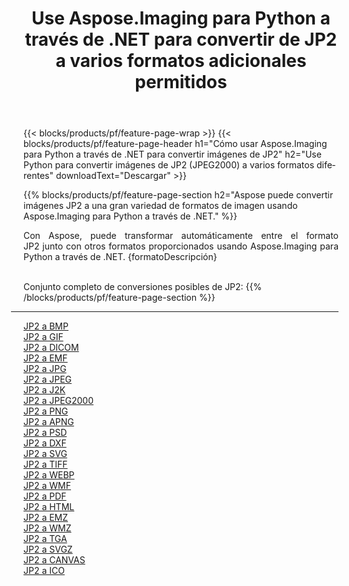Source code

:﻿---
title: Use Aspose.Imaging para Python a través de .NET para convertir de JP2 a varios formatos adicionales permitidos 
weight: 3920
url: /es/python-net/conversion/from/jp2 
lang: es
langdirlevel: 2
locales: zh-hans,ja,it,ru,de,es,fr,nl,id,lt,pl,pt,vi,tr,ko,zh-hant,ar,hi,th,sv,cs,uk,he
description: Puede transformar rápidamente de JP2(JPEG2000) a varios formatos usando Aspose.Imaging para Python a través de .NET.
---

{{< blocks/products/pf/feature-page-wrap >}}
{{< blocks/products/pf/feature-page-header h1="Cómo usar Aspose.Imaging para Python a través de .NET para convertir imágenes de JP2" h2="Use Python para convertir imágenes de JP2 (JPEG2000) a varios formatos diferentes" downloadText="Descargar" >}}


{{% blocks/products/pf/feature-page-section  h2="Aspose puede convertir imágenes JP2 a una gran variedad de formatos de imagen usando Aspose.Imaging para Python a través de .NET." %}}
<p align=justify>Con Aspose, puede transformar automáticamente entre el formato JP2 junto con otros formatos proporcionados usando Aspose.Imaging para Python a través de .NET. {formatoDescripción}</p>
<br/>
Conjunto completo de conversiones posibles de JP2:
{{% /blocks/products/pf/feature-page-section %}}
<div class="container-fluid productfamilypage bg-gray">
    <div class="convertypes bg-gray agp-content section">
        <div class="container">
		<hr style="margin-left:-20px;"/>
		<div class="row other-converters">
		    <div class='col-md-2 other-converter remove-lp remove-rp'><a href="/imaging/es/python-net/conversion/jp2-to-bmp" >JP2 a BMP</a></div><div class='col-md-2 other-converter remove-lp remove-rp'><a href="/imaging/es/python-net/conversion/jp2-to-gif" >JP2 a GIF</a></div><div class='col-md-2 other-converter remove-lp remove-rp'><a href="/imaging/es/python-net/conversion/jp2-to-dicom" >JP2 a DICOM</a></div><div class='col-md-2 other-converter remove-lp remove-rp'><a href="/imaging/es/python-net/conversion/jp2-to-emf" >JP2 a EMF</a></div><div class='col-md-2 other-converter remove-lp remove-rp'><a href="/imaging/es/python-net/conversion/jp2-to-jpg" >JP2 a JPG</a></div><div class='col-md-2 other-converter remove-lp remove-rp'><a href="/imaging/es/python-net/conversion/jp2-to-jpeg" >JP2 a JPEG</a></div><div class='col-md-2 other-converter remove-lp remove-rp'><a href="/imaging/es/python-net/conversion/jp2-to-j2k" >JP2 a J2K</a></div><div class='col-md-2 other-converter remove-lp remove-rp'><a href="/imaging/es/python-net/conversion/jp2-to-jpeg2000" >JP2 a JPEG2000</a></div><div class='col-md-2 other-converter remove-lp remove-rp'><a href="/imaging/es/python-net/conversion/jp2-to-png" >JP2 a PNG</a></div><div class='col-md-2 other-converter remove-lp remove-rp'><a href="/imaging/es/python-net/conversion/jp2-to-apng" >JP2 a APNG</a></div><div class='col-md-2 other-converter remove-lp remove-rp'><a href="/imaging/es/python-net/conversion/jp2-to-psd" >JP2 a PSD</a></div><div class='col-md-2 other-converter remove-lp remove-rp'><a href="/imaging/es/python-net/conversion/jp2-to-dxf" >JP2 a DXF</a></div><div class='col-md-2 other-converter remove-lp remove-rp'><a href="/imaging/es/python-net/conversion/jp2-to-svg" >JP2 a SVG</a></div><div class='col-md-2 other-converter remove-lp remove-rp'><a href="/imaging/es/python-net/conversion/jp2-to-tiff" >JP2 a TIFF</a></div><div class='col-md-2 other-converter remove-lp remove-rp'><a href="/imaging/es/python-net/conversion/jp2-to-webp" >JP2 a WEBP</a></div><div class='col-md-2 other-converter remove-lp remove-rp'><a href="/imaging/es/python-net/conversion/jp2-to-wmf" >JP2 a WMF</a></div><div class='col-md-2 other-converter remove-lp remove-rp'><a href="/imaging/es/python-net/conversion/jp2-to-pdf" >JP2 a PDF</a></div><div class='col-md-2 other-converter remove-lp remove-rp'><a href="/imaging/es/python-net/conversion/jp2-to-html" >JP2 a HTML</a></div><div class='col-md-2 other-converter remove-lp remove-rp'><a href="/imaging/es/python-net/conversion/jp2-to-emz" >JP2 a EMZ</a></div><div class='col-md-2 other-converter remove-lp remove-rp'><a href="/imaging/es/python-net/conversion/jp2-to-wmz" >JP2 a WMZ</a></div><div class='col-md-2 other-converter remove-lp remove-rp'><a href="/imaging/es/python-net/conversion/jp2-to-tga" >JP2 a TGA</a></div><div class='col-md-2 other-converter remove-lp remove-rp'><a href="/imaging/es/python-net/conversion/jp2-to-svgz" >JP2 a SVGZ</a></div><div class='col-md-2 other-converter remove-lp remove-rp'><a href="/imaging/es/python-net/conversion/jp2-to-canvas" >JP2 a CANVAS</a></div><div class='col-md-2 other-converter remove-lp remove-rp'><a href="/imaging/es/python-net/conversion/jp2-to-ico" >JP2 a ICO</a></div>
                </div>
        </div>
    </div>
</div>
<br/>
━━━━━━━━━━━━━━━━━━━━━━━━━━━━━━
▸ **Work required**:
From the entries, report every line in which the string "gray" occurs.

▸ **The completed task**:
<div class="container-fluid productfamilypage bg-gray">
    <div class="convertypes bg-gray agp-content section">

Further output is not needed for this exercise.